This smoothie solves busy mornings by delivering a dairy-free, plant-based breakfast that boosts hydration, provides healthy fats and protein, and helps you reach veggie goals.

Creamy Vegan Green Avocado Smoothie

I know how hard it can be to find filling vegan breakfast options that don’t just leave you hungry an hour later. This smoothie is a simple solution. It’s packed with protein and healthy fats, so you can feel good about what you’re drinking while keeping your energy up.

You can whip this smoothie up in no time, seriously, it takes just 10 minutes from prep to sip. Plus, using minimal ingredients means less hassle and more flavor. The creamy texture comes from the avocado, and the spinach adds a nice lightness to it all.

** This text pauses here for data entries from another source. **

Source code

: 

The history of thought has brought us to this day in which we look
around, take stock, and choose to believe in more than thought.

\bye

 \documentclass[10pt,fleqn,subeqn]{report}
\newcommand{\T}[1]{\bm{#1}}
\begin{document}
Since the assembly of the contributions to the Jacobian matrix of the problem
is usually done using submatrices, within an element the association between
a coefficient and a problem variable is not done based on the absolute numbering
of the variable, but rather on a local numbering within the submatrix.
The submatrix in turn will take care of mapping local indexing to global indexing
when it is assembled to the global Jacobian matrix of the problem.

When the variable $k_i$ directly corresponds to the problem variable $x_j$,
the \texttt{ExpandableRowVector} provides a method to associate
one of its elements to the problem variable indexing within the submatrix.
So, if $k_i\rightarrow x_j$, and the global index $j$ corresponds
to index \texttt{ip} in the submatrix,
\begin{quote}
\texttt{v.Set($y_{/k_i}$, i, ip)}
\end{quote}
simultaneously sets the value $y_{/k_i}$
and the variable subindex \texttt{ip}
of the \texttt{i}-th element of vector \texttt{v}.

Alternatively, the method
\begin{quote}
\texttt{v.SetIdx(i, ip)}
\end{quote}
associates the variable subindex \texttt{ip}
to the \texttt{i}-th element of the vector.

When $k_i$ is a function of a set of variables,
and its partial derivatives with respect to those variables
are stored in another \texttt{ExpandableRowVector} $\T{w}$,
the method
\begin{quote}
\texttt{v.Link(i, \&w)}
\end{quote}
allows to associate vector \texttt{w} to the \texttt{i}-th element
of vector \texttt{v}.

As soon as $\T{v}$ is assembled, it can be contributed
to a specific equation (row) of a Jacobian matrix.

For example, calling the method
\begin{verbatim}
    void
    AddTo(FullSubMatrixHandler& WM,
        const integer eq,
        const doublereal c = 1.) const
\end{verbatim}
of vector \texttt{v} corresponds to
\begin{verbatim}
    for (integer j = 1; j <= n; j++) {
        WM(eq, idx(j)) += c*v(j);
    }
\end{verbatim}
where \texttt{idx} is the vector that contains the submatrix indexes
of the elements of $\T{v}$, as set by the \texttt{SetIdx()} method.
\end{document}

If you need even more breakfast ideas, this is a great starting point! If you want something a little sweeter, why not check out my Air Fryer Pancakes?

Why You Will Love This Recipe

  • Creamy Texture : The avocado gives this smoothie a smooth, creamy consistency that makes it so satisfying. It’s not just a drink; it’s like a silky treat.
  • Light Flavor : With a subtle sweetness and a hint of tang from the lemon, this smoothie’s flavor is refreshing and energizing. It’s perfect for a boost anytime.
  • Super Quick : You can whip this up in just 10 minutes, making it a great choice when you’re busy. It’s an easy way to enjoy a healthy breakfast or snack.
  • Storage Friendly : While it’s best fresh, you can keep it in the fridge for up to 24 hours. Just give it a quick shake before you enjoy it again.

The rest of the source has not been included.